The Chord Protocol and Consistent Hashing

Consistent Hashing

See this amazing post for a simple explanation of the Chord System link The two key things to remember about it is

• Horizontal Scalability - On the addition and/or deletion of nodes, only approx ~k/n keys have to be moved, where k is the number of keys and n is the number of nodes. In the traditional hashing system (modulo n) all would have to be moved

• Solves non-uniform data distribution - It involves the introduction of a number of replicas or virtual nodes for each server across the ring. Thus giving a chance for a more even distribution of data across nodes

Chord

• Load balance: Chord acts as a distributed hash function,spreading keys evenly over the nodes • Decentralization: Chord is fully distributed: no node is more important than any other. This improves robustness • Scalability: The cost of a Chord lookup grows as the log of the number of nodes, so even very large systems are feasible. • Availability: Chord automatically adjusts its internal tables to reflect newly joined nodes as well as node failures. • Flexible naming: Chord places no constraints on the structure of the keys it looks up: the Chord key-space is flat.

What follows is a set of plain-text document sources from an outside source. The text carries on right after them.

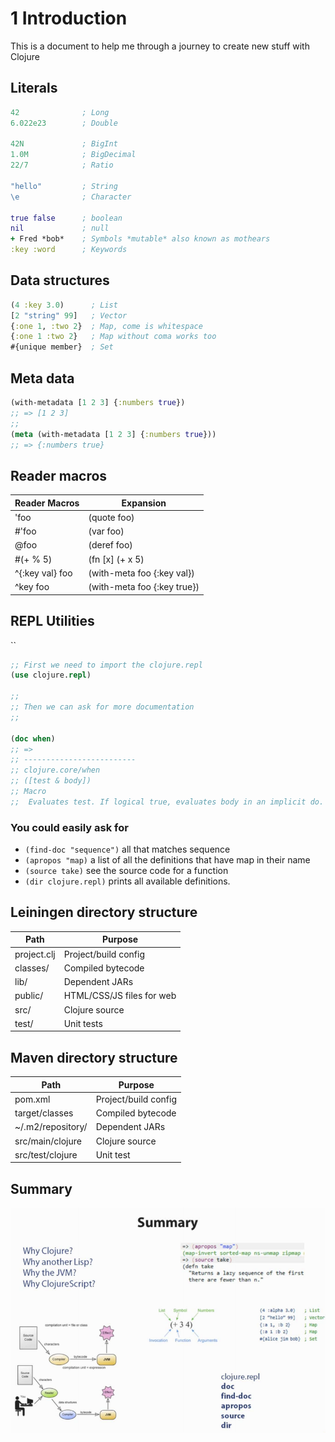 # 1 Introduction

This is a document to help me through a journey to create new stuff with Clojure

## Literals

```clojure
42              ; Long
6.022e23        ; Double

42N             ; BigInt
1.0M            ; BigDecimal
22/7            ; Ratio

"hello"         ; String
\e              ; Character

true false      ; boolean
nil             ; null
+ Fred *bob*    ; Symbols *mutable* also known as mothears
:key :word      ; Keywords

```

## Data structures
```clojure
(4 :key 3.0)      ; List
[2 "string" 99]   ; Vector
{:one 1, :two 2}  ; Map, come is whitespace
{:one 1 :two 2}   ; Map without coma works too
#{unique member}  ; Set
```

## Meta data

```clojure
(with-metadata [1 2 3] {:numbers true})
;; => [1 2 3]
;; 
(meta (with-metadata [1 2 3] {:numbers true}))
;; => {:numbers true}
```

## Reader macros

| Reader Macros   | Expansion                   |
| ---             | ---                         |
| 'foo            | (quote foo)                 |
| #'foo           | (var foo)                   |
| @foo            | (deref foo)                 |
| #(+ % 5)        | (fn [x] (+ x 5)             |
| ^{:key val} foo | (with-meta foo {:key val})  |
| ^key foo        | (with-meta foo {:key true}) |
  

## REPL Utilities

``

```clojure
;; First we need to import the clojure.repl
(use clojure.repl)

;;
;; Then we can ask for more documentation
;; 

(doc when)
;; => 
;; -------------------------
;; clojure.core/when
;; ([test & body])
;; Macro
;;  Evaluates test. If logical true, evaluates body in an implicit do.
```

### You could easily ask for
- `(find-doc "sequence")` all that matches sequence
- `(apropos "map)` a list of all the definitions that have map in their name
- `(source take)` see the source code for a function
- `(dir clojure.repl)` prints all available definitions.

## Leiningen directory structure

| Path        | Purpose                   |
| ---         | ---                       |
| project.clj | Project/build config      |
| classes/    | Compiled bytecode         |
| lib/        | Dependent JARs            |
| public/     | HTML/CSS/JS files for web |
| src/        | Clojure source            |
| test/       | Unit tests                |

## Maven directory structure

| Path              | Purpose              |
| ---               | ---                  |
| pom.xml           | Project/build config |
| target/classes    | Compiled bytecode    |
| ~/.m2/repository/ | Dependent JARs       |
| src/main/clojure  | Clojure source       |
| src/test/clojure  | Unit test            |

## Summary
 
![Summary](./docs/assets/module1-summary.png "Module 1 Summary")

In an N-node network, each node maintains information about only O(log N) other nodes, and a lookup requires O(log N) messages.

Simple Key Look Up

Lets assume that the we use the algorithm successor(x) to find the hash of the node or key and finds the first node that is equal to or greater than the hashed value. Each node need only know how to contact its current successor node on the identifier circle. Queries for a given identifier could be passed around the circle via these successor pointers until they encounter a pair of nodes that straddle the desired identifier.

Scalable Key Location

To accelerate lookups, Chord maintains some additional routing information

• Let m be the number of bits in the key/node identifier. Each node n will then maintain a routing table with upto m entries, called the finger table.
• The i’th entryin n’s table contains the identity of the first node that succeeds n by 2^(i-1), ie s = successor(n+2^(i-1)). We call it the i’th finger of n
• The first finger is the next node (successor(n+1)) as is referred to as the successor
• If id falls between n and its successor, find successor is finished and node n returns its successor
• Otherwise, n searches its finger table for the node n whose ID most immediately precedes id, and then invokes find successor at n0.
• With high probability, the number of nodes that must be contacted to find a successor in an N-node network is O(log N).

Dynamic Operations And Failures

The correctness of the Chord protocol relies on the fact that each node knows its successor

Node Joins and Stabilization

• Join protocol: On joining, a node n will find its successor, by calling p.findSuccessor(n) on any known node p. The network is not made aware of n.
• Stabilization protocol: Runs periodically to ensure that every node’s successors are up to date. Each time a node n runs stabilize, it asks its successor for its predecessor p. If p just joined the system, n will make p its succesor. In addition, it notifies n’s successor of its existence, giving it the chance to update its predecessor (if there’s no closer one)
• Fix Fingers - checkes its finger table entries are correct.
• Check-Predecessor - to check if predecessor has failed and clear pointer if it has

Failure and Replication

To increase robustness, each Chord node maintains a successor list of size r, containing the node’s first r successors. If a node’s immediate successor does not respond, the node can substitute the second entry in its successor list.

Two enhancements can improve Chord performance when nodes leave voluntarily. First, a node n that is about to leave may transfer its keys to its successor before it departs. Second, n may notify its predecessor p and successor s before leaving.